CREATE FUNCTION parse_tokens(content text, prefix text)  
  RETURNS text[] AS $$
    DECLARE
      regex text;
      matches text;
      subquery text;
      captures text;
      tokens text[];
    BEGIN
      regex := prefix || '(\S+)';
      matches := 'regexp_matches($1, $2, $3) as captures';
      subquery := '(SELECT ' || matches || ' ORDER BY captures) as matches';
      captures := 'array_agg(matches.captures[1])';
      EXECUTE 'SELECT ' || captures || ' FROM ' || subquery
      INTO tokens
      USING LOWER(content), regex, 'g';
      IF tokens IS NULL THEN
        tokens = '{}';
      END IF;
      RETURN tokens;
    END;
  $$ LANGUAGE plpgsql STABLE;
Let's test it out by parsing hashtags from a tweet:
SELECT parse_tokens('#example tweet - #testing with @postgresql', '#');
       tokens
-------------------
 {example,testing}
 (1 row)
Parsing mentions from a tweet is just as simple:
SELECT parse_tokens('#example tweet - #testing with @postgresql', '@');
    tokens
--------------
 {postgresql}
 (1 row)
Now that our parse_tokens function is working, we need to define some triggers to parse hashtags and mentions when a tweet record is inserted or updated.
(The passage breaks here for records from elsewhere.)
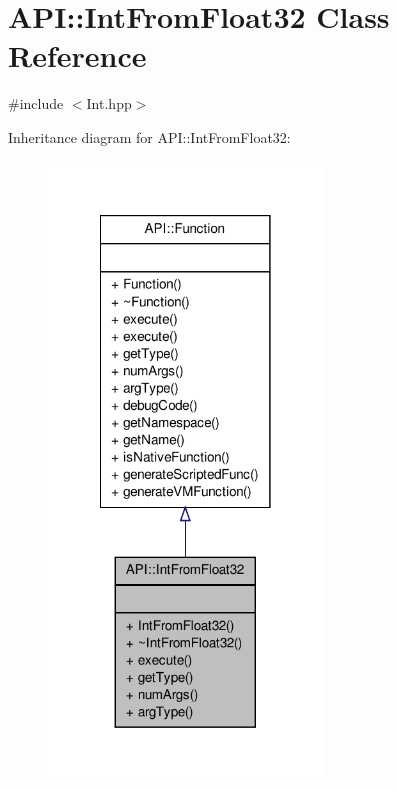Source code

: \hypertarget{class_a_p_i_1_1_int_from_float32}{\section{A\-P\-I\-:\-:Int\-From\-Float32 Class Reference}
\label{class_a_p_i_1_1_int_from_float32}
}


{\ttfamily \#include $<$Int.\-hpp$>$}



Inheritance diagram for A\-P\-I\-:\-:Int\-From\-Float32\-:
\nopagebreak
\begin{figure}[H]
\begin{center}
\leavevmode
\includegraphics[width=206pt]{class_a_p_i_1_1_int_from_float32__inherit__graph}
\end{center}
\end{figure}


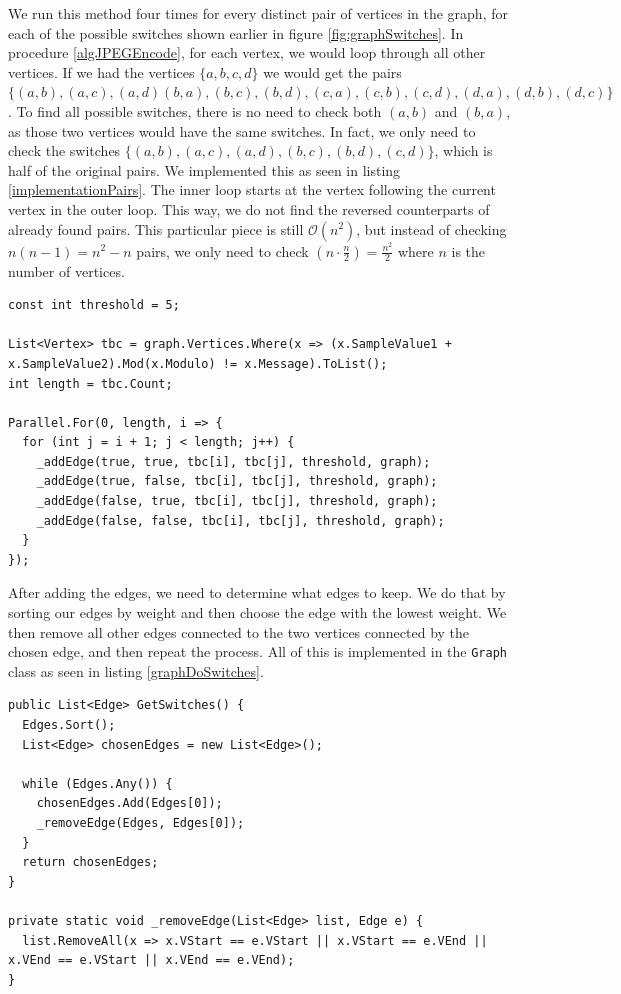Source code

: We run this method four times for every distinct pair of vertices in the graph, for each of the possible switches shown earlier in figure \ref{fig:graphSwitches}.
In procedure \ref{algJPEGEncode}, for each vertex, we would loop through all other vertices.
If we had the vertices $\{a,b,c,d\}$ we would get the pairs $\{(a,b),(a,c),(a,d)(b,a),(b,c),(b,d),(c,a),(c,b),(c,d),(d,a),(d,b),(d,c)\}$.
To find all possible switches, there is no need to check both $(a,b)$ and $(b,a)$, as those two vertices would have the same switches.
In fact, we only need to check the switches $\{(a,b),(a,c),(a,d),(b,c),(b,d),(c,d)\}$, which is half of the original pairs.
We implemented this as seen in listing \ref{implementationPairs}.
The inner loop starts at the vertex following the current vertex in the outer loop.
This way, we do not find the reversed counterparts of already found pairs.
This particular piece is still $\mathcal{O}(n^2)$, but instead of checking $n(n-1)=n^2-n$ pairs, we only need to check $(n\cdot\frac{n}{2})=\frac{n^2}{2}$ where $n$ is the number of vertices. 


\begin{lstlisting}[firstnumber=666,label=implementationPairs,caption={Checks all edges between distincive pairs of vertices \textbf{File: }JPEGImage.cs}]
const int threshold = 5;

List<Vertex> tbc = graph.Vertices.Where(x => (x.SampleValue1 + x.SampleValue2).Mod(x.Modulo) != x.Message).ToList();
int length = tbc.Count;

Parallel.For(0, length, i => {
  for (int j = i + 1; j < length; j++) {
    _addEdge(true, true, tbc[i], tbc[j], threshold, graph);
    _addEdge(true, false, tbc[i], tbc[j], threshold, graph);
    _addEdge(false, true, tbc[i], tbc[j], threshold, graph);
    _addEdge(false, false, tbc[i], tbc[j], threshold, graph);
  }
});
\end{lstlisting}

After adding the edges, we need to determine what edges to keep.
We do that by sorting our edges by weight and then choose the edge with the lowest weight.
We then remove all other edges connected to the two vertices connected by the chosen edge, and then repeat the process.
All of this is implemented in the \lstinline|Graph| class as seen in listing \ref{graphDoSwitches}.

\begin{lstlisting}[firstnumber=17,label=graphDoSwitches, caption={Implementation of the greedy algorithm for choosing switches \textbf{File: }Graph.cs}]
public List<Edge> GetSwitches() {
  Edges.Sort();
  List<Edge> chosenEdges = new List<Edge>();

  while (Edges.Any()) {
    chosenEdges.Add(Edges[0]);
    _removeEdge(Edges, Edges[0]);
  }
  return chosenEdges;
}

private static void _removeEdge(List<Edge> list, Edge e) {
  list.RemoveAll(x => x.VStart == e.VStart || x.VStart == e.VEnd || x.VEnd == e.VStart || x.VEnd == e.VEnd);
}
\end{lstlisting}

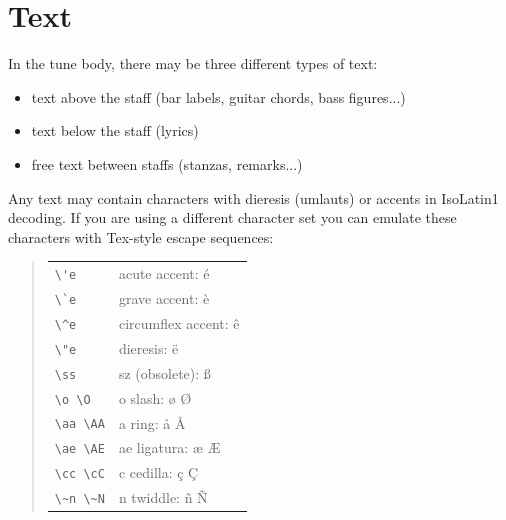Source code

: \documentclass[a4paper]{article}
\begin{document}
\section{Text}
In the tune body, there may be three different types of text:
\begin{itemize}
\item text above the staff (bar labels, guitar chords, bass figures...)
\item text below the staff (lyrics)
\item free text between staffs (stanzas, remarks...)
\end{itemize}
 
Any text may contain characters with dieresis (umlauts) or accents 
in IsoLatin1 decoding. If you are using a different character set
you can emulate these characters with Tex-style escape sequences:
\begin{quote}
\begin{tabular}{ll}
\verb$\'e$ & acute accent: \'e \\
\verb$\`e$ & grave accent: \`e \\
\verb$\^e$ & circumflex accent: \^e \\
\verb$\"e$ & dieresis: \"e \\
\verb$\ss$ & sz (obsolete): \ss \\
\verb$\o \O$ & o slash: {\o} {\O} \\
\verb$\aa \AA$ & a ring: {\aa} {\AA} \\
\verb$\ae \AE$ & ae ligatura: {\ae} {\AE} \\
\verb$\cc \cC$ & c cedilla: \c{c} \c{C} \\
\verb$\~n \~N$ & n twiddle: \~n \~N \\
\end{tabular}
\end{quote}
\end{document}
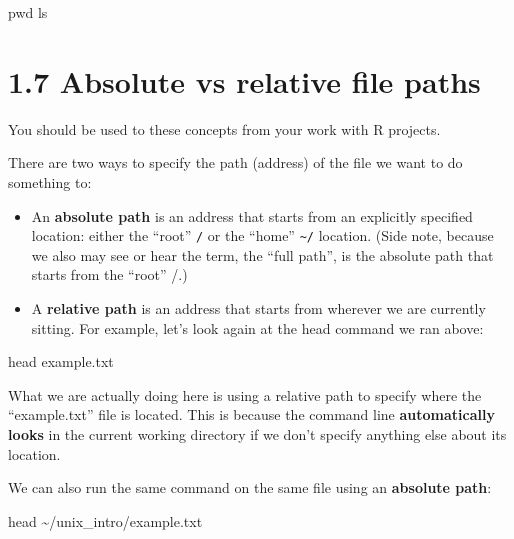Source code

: \documentclass[
]{book}
\newenvironment{Shaded}{\begin{snugshade}}{\end{snugshade}}
\newcommand{\BuiltInTok}[1]{#1}
\newcommand{\FunctionTok}[1]{\textcolor[rgb]{0.00,0.00,0.00}{#1}}
\newcommand{\NormalTok}[1]{#1}
\begin{document}
\begin{Shaded}
\begin{Highlighting}[]
    \BuiltInTok{pwd}
    \FunctionTok{ls}
\end{Highlighting}
\end{Shaded}

\hypertarget{absolute-vs-relative-file-paths}{%
\section{1.7 Absolute vs relative file paths}\label{absolute-vs-relative-file-paths}}

You should be used to these concepts from your work with R projects.

There are two ways to specify the path (address) of the file we want to do something to:

\begin{itemize}
\item
  An \textbf{absolute path} is an address that starts from an explicitly specified location: either the ``root'' \texttt{/} or the ``home'' \texttt{\textasciitilde{}/} location. (Side note, because we also may see or hear the term, the ``full path'', is the absolute path that starts from the ``root'' /.)
\item
  A \textbf{relative path} is an address that starts from wherever we are currently sitting. For example, let's look again at the head command we ran above:
\end{itemize}

\begin{Shaded}
\begin{Highlighting}[]
    \FunctionTok{head}\NormalTok{ example.txt}
\end{Highlighting}
\end{Shaded}

What we are actually doing here is using a relative path to specify where the ``example.txt'' file is located. This is because the command line \textbf{automatically looks} in the current working directory if we don't specify anything else about its location.

We can also run the same command on the same file using an \textbf{absolute path}:

\begin{Shaded}
\begin{Highlighting}[]
    \FunctionTok{head}\NormalTok{ \textasciitilde{}/unix\_intro/example.txt}
\end{Highlighting}
\end{Shaded}
\end{document}
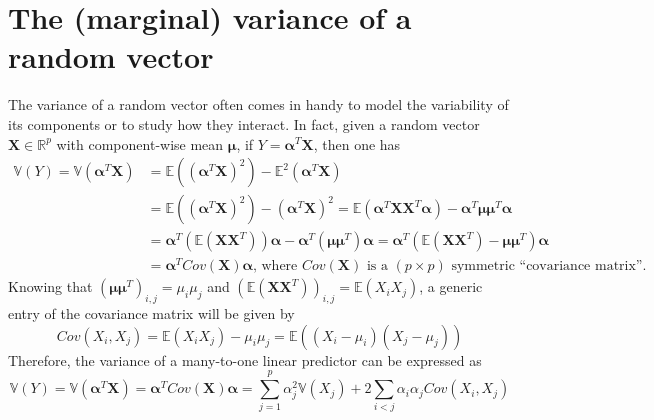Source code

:\documentclass{report}
\begin{document}
\section{The (marginal) variance of a random vector}
The variance of a random vector often comes in handy to model the variability of its components or to study how they interact. \newline
In fact, given a random vector $\displaystyle \mathbf{X} \in \mathbb{R}^p$ with component-wise mean $\displaystyle \mathbf{\mu}$, if $\displaystyle Y = \mathbf{\alpha}^T\mathbf{X}$, then one has
\begin{align*}
    \mathbb{V}(Y) = \mathbb{V}(\mathbf{\alpha}^T\mathbf{X})
        &= \mathbb{E}((\mathbf{\alpha}^T\mathbf{X})^2) - \mathbb{E}^2(\mathbf{\alpha}^T\mathbf{X}) \\
        &= \mathbb{E}((\mathbf{\alpha}^T\mathbf{X})^2) - (\mathbf{\alpha}^T\mathbf{X})^2 = \mathbb{E}(\mathbf{\alpha}^T\mathbf{XX}^T\mathbf{\alpha}) - \mathbf{\alpha}^T\mathbf{\mu\mu}^T\mathbf{\alpha} \\
        &= \mathbf{\alpha}^T(\mathbb{E}(\mathbf{XX}^T))\mathbf{\alpha} - \mathbf{\alpha}^T(\mathbf{\mu\mu}^T)\mathbf{\alpha} = \mathbf{\alpha}^T(\mathbb{E}(\mathbf{XX}^T) - \mathbf{\mu\mu}^T)\mathbf{\alpha} \\
        &= \mathbf{\alpha}^TCov(\mathbf{X})\mathbf{\alpha} \text{, where $Cov(\mathbf{X})$ is a $(p \times p)$ symmetric ``covariance matrix''.}
\end{align*}
Knowing that $\displaystyle (\mathbf{\mu\mu}^T)_{i, j} = \mu_i\mu_j$ and $\displaystyle (\mathbb{E}(\mathbf{XX}^T))_{i, j} = \mathbb{E}(X_iX_j)$, a generic entry of the covariance matrix will be given by
\[Cov(X_i, X_j) = \mathbb{E}(X_iX_j) - \mu_i\mu_j = \mathbb{E}((X_i - \mu_i)(X_j - \mu_j))\]
Therefore, the variance of a many-to-one linear predictor can be expressed as
\[\mathbb{V}(Y) = \mathbb{V}(\mathbf{\alpha}^T\mathbf{X}) = \mathbf{\alpha}^TCov(\mathbf{X})\mathbf{\alpha} = \sum_{j = 1}^p \alpha_j^2\mathbb{V}(X_j) + 2\sum_{i < j} \alpha_i\alpha_jCov(X_i, X_j)\]
\end{document}
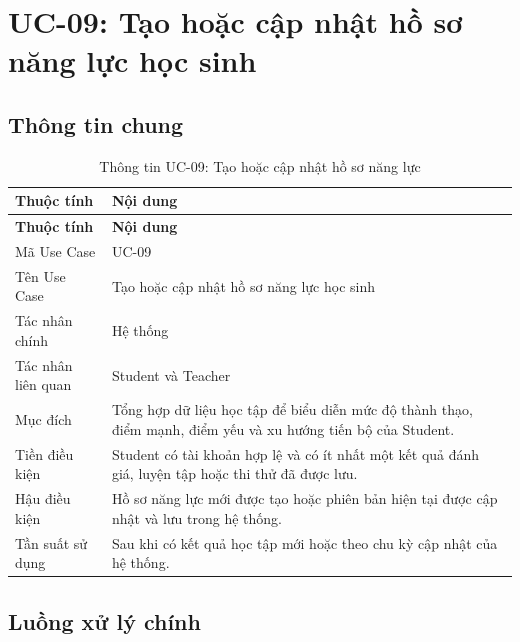 \section{UC-09: Tạo hoặc cập nhật hồ sơ năng lực học sinh}
\label{sec:uc09-learning-profile}

\subsection{Thông tin chung}

\begin{longtable}{|p{4.2cm}|p{10.2cm}|}
	\caption{Thông tin UC-09: Tạo hoặc cập nhật hồ sơ năng lực}
	\label{tab:uc09-info}\\
	\hline
	\textbf{Thuộc tính} & \textbf{Nội dung} \\
	\hline
	\endfirsthead
	
	\hline
	\textbf{Thuộc tính} & \textbf{Nội dung} \\
	\hline
	\endhead
	
	Mã Use Case &
	UC-09 \\
	\hline
	
	Tên Use Case &
	Tạo hoặc cập nhật hồ sơ năng lực học sinh \\
	\hline
	
	Tác nhân chính &
	Hệ thống \\
	\hline
	
	Tác nhân liên quan &
	Student và Teacher \\
	\hline
	
	Mục đích &
	Tổng hợp dữ liệu học tập để biểu diễn mức độ thành thạo, điểm mạnh,
	điểm yếu và xu hướng tiến bộ của Student. \\
	\hline
	
	Tiền điều kiện &
	Student có tài khoản hợp lệ và có ít nhất một kết quả đánh giá, luyện
	tập hoặc thi thử đã được lưu. \\
	\hline
	
	Hậu điều kiện &
	Hồ sơ năng lực mới được tạo hoặc phiên bản hiện tại được cập nhật và lưu
	trong hệ thống. \\
	\hline
	
	Tần suất sử dụng &
	Sau khi có kết quả học tập mới hoặc theo chu kỳ cập nhật của hệ thống. \\
	\hline
	
\end{longtable}

\subsection{Luồng xử lý chính}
CREATE TRIGGER parse_hashtags  
  BEFORE INSERT OR UPDATE ON tweets
  FOR EACH ROW EXECUTE PROCEDURE parse_hashtags_from_post();
CREATE FUNCTION parse_hashtags_from_post()  
  RETURNS trigger AS $$
    BEGIN
      NEW.hashtags = parse_tokens(NEW.post, '#');
      RETURN NEW;
    END;
  $$ LANGUAGE plpgsql;
CREATE TRIGGER parse_mentions  
  BEFORE INSERT OR UPDATE ON tweets
  FOR EACH ROW EXECUTE PROCEDURE parse_mentions_from_post();
CREATE FUNCTION parse_mentions_from_post()  
  RETURNS trigger AS $$
    BEGIN
      NEW.mentions = parse_tokens(NEW.post, '@');
      RETURN NEW;
    END;
  $$ LANGUAGE plpgsql;
Now when we create or update tweets the hashtags and mentions fields are automatically updated! This whole process was pretty fun and interesting to get working. I look forward to attempting to push even more logic down into Postgres!